Task directions>
Beginning with the first line, retype exactly the records below up to and including the line with "<li>Tukua mai ano"; pictures do not belong in the copy.

Data provided>
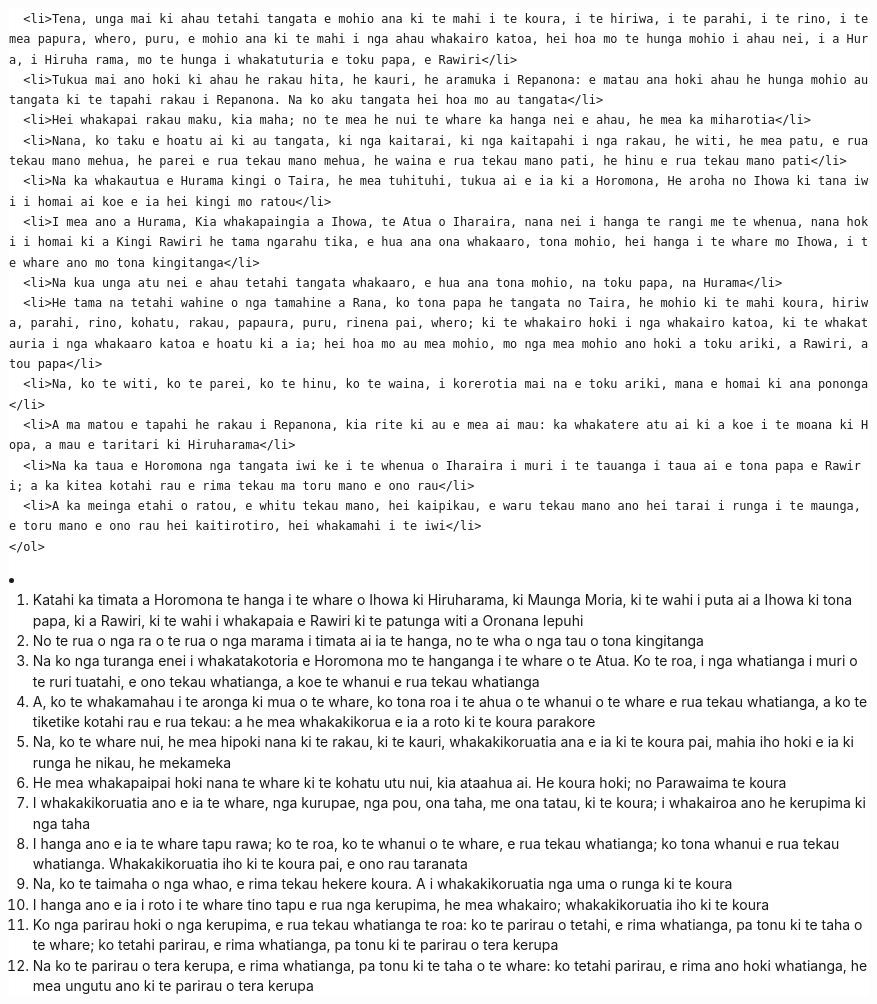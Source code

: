       <li>Tena, unga mai ki ahau tetahi tangata e mohio ana ki te mahi i te koura, i te hiriwa, i te parahi, i te rino, i te mea papura, whero, puru, e mohio ana ki te mahi i nga ahau whakairo katoa, hei hoa mo te hunga mohio i ahau nei, i a Hura, i Hiruha rama, mo te hunga i whakatuturia e toku papa, e Rawiri</li>
      <li>Tukua mai ano hoki ki ahau he rakau hita, he kauri, he aramuka i Repanona: e matau ana hoki ahau he hunga mohio au tangata ki te tapahi rakau i Repanona. Na ko aku tangata hei hoa mo au tangata</li>
      <li>Hei whakapai rakau maku, kia maha; no te mea he nui te whare ka hanga nei e ahau, he mea ka miharotia</li>
      <li>Nana, ko taku e hoatu ai ki au tangata, ki nga kaitarai, ki nga kaitapahi i nga rakau, he witi, he mea patu, e rua tekau mano mehua, he parei e rua tekau mano mehua, he waina e rua tekau mano pati, he hinu e rua tekau mano pati</li>
      <li>Na ka whakautua e Hurama kingi o Taira, he mea tuhituhi, tukua ai e ia ki a Horomona, He aroha no Ihowa ki tana iwi i homai ai koe e ia hei kingi mo ratou</li>
      <li>I mea ano a Hurama, Kia whakapaingia a Ihowa, te Atua o Iharaira, nana nei i hanga te rangi me te whenua, nana hoki i homai ki a Kingi Rawiri he tama ngarahu tika, e hua ana ona whakaaro, tona mohio, hei hanga i te whare mo Ihowa, i te whare ano mo tona kingitanga</li>
      <li>Na kua unga atu nei e ahau tetahi tangata whakaaro, e hua ana tona mohio, na toku papa, na Hurama</li>
      <li>He tama na tetahi wahine o nga tamahine a Rana, ko tona papa he tangata no Taira, he mohio ki te mahi koura, hiriwa, parahi, rino, kohatu, rakau, papaura, puru, rinena pai, whero; ki te whakairo hoki i nga whakairo katoa, ki te whakatauria i nga whakaaro katoa e hoatu ki a ia; hei hoa mo au mea mohio, mo nga mea mohio ano hoki a toku ariki, a Rawiri, a tou papa</li>
      <li>Na, ko te witi, ko te parei, ko te hinu, ko te waina, i korerotia mai na e toku ariki, mana e homai ki ana pononga</li>
      <li>A ma matou e tapahi he rakau i Repanona, kia rite ki au e mea ai mau: ka whakatere atu ai ki a koe i te moana ki Hopa, a mau e taritari ki Hiruharama</li>
      <li>Na ka taua e Horomona nga tangata iwi ke i te whenua o Iharaira i muri i te tauanga i taua ai e tona papa e Rawiri; a ka kitea kotahi rau e rima tekau ma toru mano e ono rau</li>
      <li>A ka meinga etahi o ratou, e whitu tekau mano, hei kaipikau, e waru tekau mano ano hei tarai i runga i te maunga, e toru mano e ono rau hei kaitirotiro, hei whakamahi i te iwi</li>
    </ol>
  </li>
  <li>
    <ol>
      <li>Katahi ka timata a Horomona te hanga i te whare o Ihowa ki Hiruharama, ki Maunga Moria, ki te wahi i puta ai a Ihowa ki tona papa, ki a Rawiri, ki te wahi i whakapaia e Rawiri ki te patunga witi a Oronana Iepuhi</li>
      <li>No te rua o nga ra o te rua o nga marama i timata ai ia te hanga, no te wha o nga tau o tona kingitanga</li>
      <li>Na ko nga turanga enei i whakatakotoria e Horomona mo te hanganga i te whare o te Atua. Ko te roa, i nga whatianga i muri o te ruri tuatahi, e ono tekau whatianga, a koe te whanui e rua tekau whatianga</li>
      <li>A, ko te whakamahau i te aronga ki mua o te whare, ko tona roa i te ahua o te whanui o te whare e rua tekau whatianga, a ko te tiketike kotahi rau e rua tekau: a he mea whakakikorua e ia a roto ki te koura parakore</li>
      <li>Na, ko te whare nui, he mea hipoki nana ki te rakau, ki te kauri, whakakikoruatia ana e ia ki te koura pai, mahia iho hoki e ia ki runga he nikau, he mekameka</li>
      <li>He mea whakapaipai hoki nana te whare ki te kohatu utu nui, kia ataahua ai. He koura hoki; no Parawaima te koura</li>
      <li>I whakakikoruatia ano e ia te whare, nga kurupae, nga pou, ona taha, me ona tatau, ki te koura; i whakairoa ano he kerupima ki nga taha</li>
      <li>I hanga ano e ia te whare tapu rawa; ko te roa, ko te whanui o te whare, e rua tekau whatianga; ko tona whanui e rua tekau whatianga. Whakakikoruatia iho ki te koura pai, e ono rau taranata</li>
      <li>Na, ko te taimaha o nga whao, e rima tekau hekere koura. A i whakakikoruatia nga uma o runga ki te koura</li>
      <li>I hanga ano e ia i roto i te whare tino tapu e rua nga kerupima, he mea whakairo; whakakikoruatia iho ki te koura</li>
      <li>Ko nga parirau hoki o nga kerupima, e rua tekau whatianga te roa: ko te parirau o tetahi, e rima whatianga, pa tonu ki te taha o te whare; ko tetahi parirau, e rima whatianga, pa tonu ki te parirau o tera kerupa</li>
      <li>Na ko te parirau o tera kerupa, e rima whatianga, pa tonu ki te taha o te whare: ko tetahi parirau, e rima ano hoki whatianga, he mea ungutu ano ki te parirau o tera kerupa</li>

Output for this task>
Source code

:       <li>Tena, unga mai ki ahau tetahi tangata e mohio ana ki te mahi i te koura, i te hiriwa, i te parahi, i te rino, i te mea papura, whero, puru, e mohio ana ki te mahi i nga ahau whakairo katoa, hei hoa mo te hunga mohio i ahau nei, i a Hura, i Hiruha rama, mo te hunga i whakatuturia e toku papa, e Rawiri</li>
      <li>Tukua mai ano hoki ki ahau he rakau hita, he kauri, he aramuka i Repanona: e matau ana hoki ahau he hunga mohio au tangata ki te tapahi rakau i Repanona. Na ko aku tangata hei hoa mo au tangata</li>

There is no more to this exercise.